Assigned task: Could you return the full listing below exactly as it appears?

Input for this task:
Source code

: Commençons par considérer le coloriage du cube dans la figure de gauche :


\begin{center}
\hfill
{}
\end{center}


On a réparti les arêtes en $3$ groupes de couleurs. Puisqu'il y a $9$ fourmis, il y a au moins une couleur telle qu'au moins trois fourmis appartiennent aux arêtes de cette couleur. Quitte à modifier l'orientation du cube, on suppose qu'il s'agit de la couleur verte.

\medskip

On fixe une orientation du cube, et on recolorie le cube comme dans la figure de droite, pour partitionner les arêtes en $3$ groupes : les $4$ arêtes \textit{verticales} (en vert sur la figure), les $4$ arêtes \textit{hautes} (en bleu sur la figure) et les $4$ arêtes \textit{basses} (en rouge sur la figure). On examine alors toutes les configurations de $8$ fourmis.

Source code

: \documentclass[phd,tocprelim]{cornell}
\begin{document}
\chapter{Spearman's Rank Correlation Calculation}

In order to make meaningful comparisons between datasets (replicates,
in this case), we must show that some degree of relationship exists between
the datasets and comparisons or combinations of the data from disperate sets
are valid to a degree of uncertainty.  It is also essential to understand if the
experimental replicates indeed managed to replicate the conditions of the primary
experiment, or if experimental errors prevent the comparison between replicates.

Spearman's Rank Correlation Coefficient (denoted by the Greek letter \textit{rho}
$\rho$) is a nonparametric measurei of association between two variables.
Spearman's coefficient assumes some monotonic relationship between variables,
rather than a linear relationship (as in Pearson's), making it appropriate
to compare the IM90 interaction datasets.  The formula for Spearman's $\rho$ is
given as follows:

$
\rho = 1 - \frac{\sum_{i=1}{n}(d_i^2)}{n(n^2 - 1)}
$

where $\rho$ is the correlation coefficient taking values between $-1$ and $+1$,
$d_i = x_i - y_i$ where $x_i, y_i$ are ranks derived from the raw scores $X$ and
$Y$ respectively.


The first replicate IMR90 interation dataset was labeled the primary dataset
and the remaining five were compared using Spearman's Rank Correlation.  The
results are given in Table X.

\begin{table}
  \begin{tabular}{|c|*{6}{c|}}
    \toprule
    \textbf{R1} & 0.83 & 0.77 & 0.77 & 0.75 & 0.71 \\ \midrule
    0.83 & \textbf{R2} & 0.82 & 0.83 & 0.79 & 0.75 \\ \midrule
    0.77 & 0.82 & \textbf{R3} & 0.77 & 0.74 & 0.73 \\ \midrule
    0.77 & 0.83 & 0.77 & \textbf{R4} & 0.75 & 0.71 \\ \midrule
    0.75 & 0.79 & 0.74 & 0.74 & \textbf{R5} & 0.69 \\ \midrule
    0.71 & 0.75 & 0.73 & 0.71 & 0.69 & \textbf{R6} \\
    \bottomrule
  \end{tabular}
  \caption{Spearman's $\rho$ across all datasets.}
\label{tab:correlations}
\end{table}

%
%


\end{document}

Solution for this exercise:
Source code

: Commençons par considérer le coloriage du cube dans la figure de gauche :


\begin{center}
\hfill
{}
\end{center}


On a réparti les arêtes en $3$ groupes de couleurs. Puisqu'il y a $9$ fourmis, il y a au moins une couleur telle qu'au moins trois fourmis appartiennent aux arêtes de cette couleur. Quitte à modifier l'orientation du cube, on suppose qu'il s'agit de la couleur verte.

\medskip

On fixe une orientation du cube, et on recolorie le cube comme dans la figure de droite, pour partitionner les arêtes en $3$ groupes : les $4$ arêtes \textit{verticales} (en vert sur la figure), les $4$ arêtes \textit{hautes} (en bleu sur la figure) et les $4$ arêtes \textit{basses} (en rouge sur la figure). On examine alors toutes les configurations de $8$ fourmis.

Source code

: \documentclass[phd,tocprelim]{cornell}
\begin{document}
\chapter{Spearman's Rank Correlation Calculation}

In order to make meaningful comparisons between datasets (replicates,
in this case), we must show that some degree of relationship exists between
the datasets and comparisons or combinations of the data from disperate sets
are valid to a degree of uncertainty.  It is also essential to understand if the
experimental replicates indeed managed to replicate the conditions of the primary
experiment, or if experimental errors prevent the comparison between replicates.

Spearman's Rank Correlation Coefficient (denoted by the Greek letter \textit{rho}
$\rho$) is a nonparametric measurei of association between two variables.
Spearman's coefficient assumes some monotonic relationship between variables,
rather than a linear relationship (as in Pearson's), making it appropriate
to compare the IM90 interaction datasets.  The formula for Spearman's $\rho$ is
given as follows:

$
\rho = 1 - \frac{\sum_{i=1}{n}(d_i^2)}{n(n^2 - 1)}
$

where $\rho$ is the correlation coefficient taking values between $-1$ and $+1$,
$d_i = x_i - y_i$ where $x_i, y_i$ are ranks derived from the raw scores $X$ and
$Y$ respectively.


The first replicate IMR90 interation dataset was labeled the primary dataset
and the remaining five were compared using Spearman's Rank Correlation.  The
results are given in Table X.

\begin{table}
  \begin{tabular}{|c|*{6}{c|}}
    \toprule
    \textbf{R1} & 0.83 & 0.77 & 0.77 & 0.75 & 0.71 \\ \midrule
    0.83 & \textbf{R2} & 0.82 & 0.83 & 0.79 & 0.75 \\ \midrule
    0.77 & 0.82 & \textbf{R3} & 0.77 & 0.74 & 0.73 \\ \midrule
    0.77 & 0.83 & 0.77 & \textbf{R4} & 0.75 & 0.71 \\ \midrule
    0.75 & 0.79 & 0.74 & 0.74 & \textbf{R5} & 0.69 \\ \midrule
    0.71 & 0.75 & 0.73 & 0.71 & 0.69 & \textbf{R6} \\
    \bottomrule
  \end{tabular}
  \caption{Spearman's $\rho$ across all datasets.}
\label{tab:correlations}
\end{table}

%
%


\end{document}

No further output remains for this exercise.